### How to complete this task
Beginning with the first entry, set down each one exactly as shown.

[Items from a data source]
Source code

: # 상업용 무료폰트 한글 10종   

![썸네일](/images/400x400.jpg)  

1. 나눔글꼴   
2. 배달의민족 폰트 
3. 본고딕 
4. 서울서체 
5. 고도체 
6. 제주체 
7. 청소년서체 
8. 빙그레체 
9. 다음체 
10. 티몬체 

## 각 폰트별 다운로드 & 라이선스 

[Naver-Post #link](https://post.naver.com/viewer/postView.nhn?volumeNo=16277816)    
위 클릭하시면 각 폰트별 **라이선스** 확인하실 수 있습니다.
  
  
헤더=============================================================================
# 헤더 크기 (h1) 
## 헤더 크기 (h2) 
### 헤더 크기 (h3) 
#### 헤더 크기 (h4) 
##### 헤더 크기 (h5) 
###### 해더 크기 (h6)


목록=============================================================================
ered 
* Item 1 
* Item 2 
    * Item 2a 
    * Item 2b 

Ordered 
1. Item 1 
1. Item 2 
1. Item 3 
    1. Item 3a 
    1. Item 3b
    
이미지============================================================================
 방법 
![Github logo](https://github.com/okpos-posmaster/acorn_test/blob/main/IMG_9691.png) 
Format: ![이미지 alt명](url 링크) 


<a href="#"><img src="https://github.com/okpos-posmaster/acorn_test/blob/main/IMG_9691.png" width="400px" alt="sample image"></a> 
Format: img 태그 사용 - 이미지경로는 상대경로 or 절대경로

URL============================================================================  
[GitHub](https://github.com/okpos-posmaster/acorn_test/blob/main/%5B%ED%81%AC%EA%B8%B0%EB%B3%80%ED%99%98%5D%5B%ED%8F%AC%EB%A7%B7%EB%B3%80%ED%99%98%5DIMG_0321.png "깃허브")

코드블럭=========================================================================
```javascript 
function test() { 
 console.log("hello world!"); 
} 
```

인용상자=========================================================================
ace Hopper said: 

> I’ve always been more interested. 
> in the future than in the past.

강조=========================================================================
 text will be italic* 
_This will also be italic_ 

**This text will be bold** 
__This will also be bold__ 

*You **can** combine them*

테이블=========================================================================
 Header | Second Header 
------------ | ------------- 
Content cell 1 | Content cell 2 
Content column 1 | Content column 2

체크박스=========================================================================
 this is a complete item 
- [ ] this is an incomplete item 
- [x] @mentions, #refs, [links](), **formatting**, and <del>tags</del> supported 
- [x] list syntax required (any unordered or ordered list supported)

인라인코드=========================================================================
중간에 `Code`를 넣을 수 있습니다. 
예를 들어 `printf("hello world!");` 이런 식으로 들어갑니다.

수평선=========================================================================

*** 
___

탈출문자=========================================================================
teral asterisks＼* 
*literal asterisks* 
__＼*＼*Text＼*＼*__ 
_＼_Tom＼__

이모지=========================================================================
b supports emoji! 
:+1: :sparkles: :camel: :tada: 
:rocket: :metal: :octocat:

### Exercise result
Source code

: # 상업용 무료폰트 한글 10종   

![썸네일](/images/400x400.jpg)  

1. 나눔글꼴   
2. 배달의민족 폰트 
3. 본고딕 
4. 서울서체 
5. 고도체 
6. 제주체 
7. 청소년서체 
8. 빙그레체 
9. 다음체 
10. 티몬체 

## 각 폰트별 다운로드 & 라이선스 

[Naver-Post #link](https://post.naver.com/viewer/postView.nhn?volumeNo=16277816)    
위 클릭하시면 각 폰트별 **라이선스** 확인하실 수 있습니다.
  
  
헤더=============================================================================
# 헤더 크기 (h1) 
## 헤더 크기 (h2) 
### 헤더 크기 (h3) 
#### 헤더 크기 (h4) 
##### 헤더 크기 (h5) 
###### 해더 크기 (h6)


목록=============================================================================
ered 
* Item 1 
* Item 2 
    * Item 2a 
    * Item 2b 

Ordered 
1. Item 1 
1. Item 2 
1. Item 3 
    1. Item 3a 
    1. Item 3b
    
이미지============================================================================
 방법 
![Github logo](https://github.com/okpos-posmaster/acorn_test/blob/main/IMG_9691.png) 
Format: ![이미지 alt명](url 링크) 


<a href="#"><img src="https://github.com/okpos-posmaster/acorn_test/blob/main/IMG_9691.png" width="400px" alt="sample image"></a> 
Format: img 태그 사용 - 이미지경로는 상대경로 or 절대경로

URL============================================================================  
[GitHub](https://github.com/okpos-posmaster/acorn_test/blob/main/%5B%ED%81%AC%EA%B8%B0%EB%B3%80%ED%99%98%5D%5B%ED%8F%AC%EB%A7%B7%EB%B3%80%ED%99%98%5DIMG_0321.png "깃허브")

코드블럭=========================================================================
```javascript 
function test() { 
 console.log("hello world!"); 
} 
```

인용상자=========================================================================
ace Hopper said: 

> I’ve always been more interested. 
> in the future than in the past.

강조=========================================================================
 text will be italic* 
_This will also be italic_ 

**This text will be bold** 
__This will also be bold__ 

*You **can** combine them*

테이블=========================================================================
 Header | Second Header 
------------ | ------------- 
Content cell 1 | Content cell 2 
Content column 1 | Content column 2

체크박스=========================================================================
 this is a complete item 
- [ ] this is an incomplete item 
- [x] @mentions, #refs, [links](), **formatting**, and <del>tags</del> supported 
- [x] list syntax required (any unordered or ordered list supported)

인라인코드=========================================================================
중간에 `Code`를 넣을 수 있습니다. 
예를 들어 `printf("hello world!");` 이런 식으로 들어갑니다.

수평선=========================================================================

*** 
___

탈출문자=========================================================================
teral asterisks＼* 
*literal asterisks* 
__＼*＼*Text＼*＼*__ 
_＼_Tom＼__

이모지=========================================================================
b supports emoji! 
:+1: :sparkles: :camel: :tada: 
:rocket: :metal: :octocat:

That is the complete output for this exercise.